The 8 Most Basic Flower Arrangements

When you see flower arrangements on tables in restaurants, at special events and even in offices and homes that you visit, you may think that they are just arranged that way because the florist thought it would look nice that way. You might not know this but there are actually certain patterns that florists follow when they make their flower arrangements. Here are eight of the most basic flower arrangements you will find florists using for different occasions:

– Horizontal arrangements – these kinds of arrangements are made with the use of shallow containers and use anchor tape as well as anchor foam to keep the design in place.

– Vertical arrangements – these are the ones that you often see in vases and jars in towering yet free flowing forms.

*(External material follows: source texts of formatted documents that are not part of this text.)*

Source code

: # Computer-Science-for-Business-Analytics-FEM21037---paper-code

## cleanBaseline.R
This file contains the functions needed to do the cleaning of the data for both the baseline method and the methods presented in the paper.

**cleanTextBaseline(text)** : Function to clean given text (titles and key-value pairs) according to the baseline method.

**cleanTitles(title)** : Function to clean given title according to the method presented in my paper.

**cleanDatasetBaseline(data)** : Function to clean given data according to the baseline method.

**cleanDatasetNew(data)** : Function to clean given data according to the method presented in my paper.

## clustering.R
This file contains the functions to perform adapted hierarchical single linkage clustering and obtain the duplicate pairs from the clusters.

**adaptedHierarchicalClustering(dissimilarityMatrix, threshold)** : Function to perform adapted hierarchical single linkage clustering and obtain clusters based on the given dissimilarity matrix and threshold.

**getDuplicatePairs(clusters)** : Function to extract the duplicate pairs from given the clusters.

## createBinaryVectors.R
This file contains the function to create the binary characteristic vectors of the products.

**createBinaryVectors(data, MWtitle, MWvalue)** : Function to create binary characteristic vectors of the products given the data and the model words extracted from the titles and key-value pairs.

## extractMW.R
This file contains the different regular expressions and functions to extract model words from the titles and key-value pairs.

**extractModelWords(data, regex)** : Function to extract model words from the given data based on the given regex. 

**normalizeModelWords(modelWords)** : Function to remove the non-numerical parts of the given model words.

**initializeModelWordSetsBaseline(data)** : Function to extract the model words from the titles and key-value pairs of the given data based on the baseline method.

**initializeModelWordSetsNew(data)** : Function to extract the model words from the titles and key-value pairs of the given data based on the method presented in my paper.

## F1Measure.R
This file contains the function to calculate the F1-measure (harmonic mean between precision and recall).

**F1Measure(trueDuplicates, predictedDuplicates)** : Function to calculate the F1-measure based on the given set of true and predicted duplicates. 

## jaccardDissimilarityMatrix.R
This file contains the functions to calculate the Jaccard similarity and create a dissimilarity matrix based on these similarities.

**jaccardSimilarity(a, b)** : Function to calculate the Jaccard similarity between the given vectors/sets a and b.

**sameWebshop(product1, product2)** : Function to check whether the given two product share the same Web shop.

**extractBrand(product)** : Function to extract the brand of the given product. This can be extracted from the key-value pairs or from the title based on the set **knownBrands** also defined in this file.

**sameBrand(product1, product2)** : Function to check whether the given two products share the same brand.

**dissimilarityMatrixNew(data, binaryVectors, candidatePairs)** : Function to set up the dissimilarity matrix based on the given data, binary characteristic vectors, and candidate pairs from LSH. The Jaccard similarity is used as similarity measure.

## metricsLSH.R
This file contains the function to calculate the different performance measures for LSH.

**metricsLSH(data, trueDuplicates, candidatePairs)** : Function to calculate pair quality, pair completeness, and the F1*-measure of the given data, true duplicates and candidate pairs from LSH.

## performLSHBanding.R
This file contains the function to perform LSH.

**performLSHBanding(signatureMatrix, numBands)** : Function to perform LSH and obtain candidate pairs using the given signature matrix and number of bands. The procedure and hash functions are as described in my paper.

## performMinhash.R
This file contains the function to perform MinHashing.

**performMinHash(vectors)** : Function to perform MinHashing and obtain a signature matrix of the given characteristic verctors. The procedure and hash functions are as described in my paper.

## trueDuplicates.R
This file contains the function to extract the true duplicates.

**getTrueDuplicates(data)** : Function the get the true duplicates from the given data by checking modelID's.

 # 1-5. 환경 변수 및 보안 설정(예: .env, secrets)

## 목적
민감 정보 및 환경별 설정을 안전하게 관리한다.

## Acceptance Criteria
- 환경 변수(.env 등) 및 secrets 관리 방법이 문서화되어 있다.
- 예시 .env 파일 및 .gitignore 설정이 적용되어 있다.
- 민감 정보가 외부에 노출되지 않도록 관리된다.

– Triangular arrangements – when you talk about triangular arrangements, you are basically getting flowers arranged with the use of a shallow vase or bowl with a tall center flower and other flowers arranged in a way that the final arrangement forms a triangle.

– Crescent arrangement – this arrangement takes the shape of a crescent moon with the upper and lower ends of the arrangement tapering and curving inwards to form the crescent shape.

– Oval arrangement – this kind of an arrangement has a thick central bunch of flowers and a slowly tapering top and a floral overhang that also tapers at the bottom.

– Minimal arrangement – this floral arrangement takes its cue from the Japanese art of Ikebana with very few flowers arranged in a style that is still very attractive despite the minimal number of flowers being used.

– Lazy S – this is one of the arrangements that often requires the use of flowers with curved stems to help you achieve the s shape that this comes in.

– Free Standing – a free standing arrangement is often one where the florist just lets his imagination run wild and arranges the flowers as he sees fit in a shallow container with the help of floral foam, floral tape and floral clay.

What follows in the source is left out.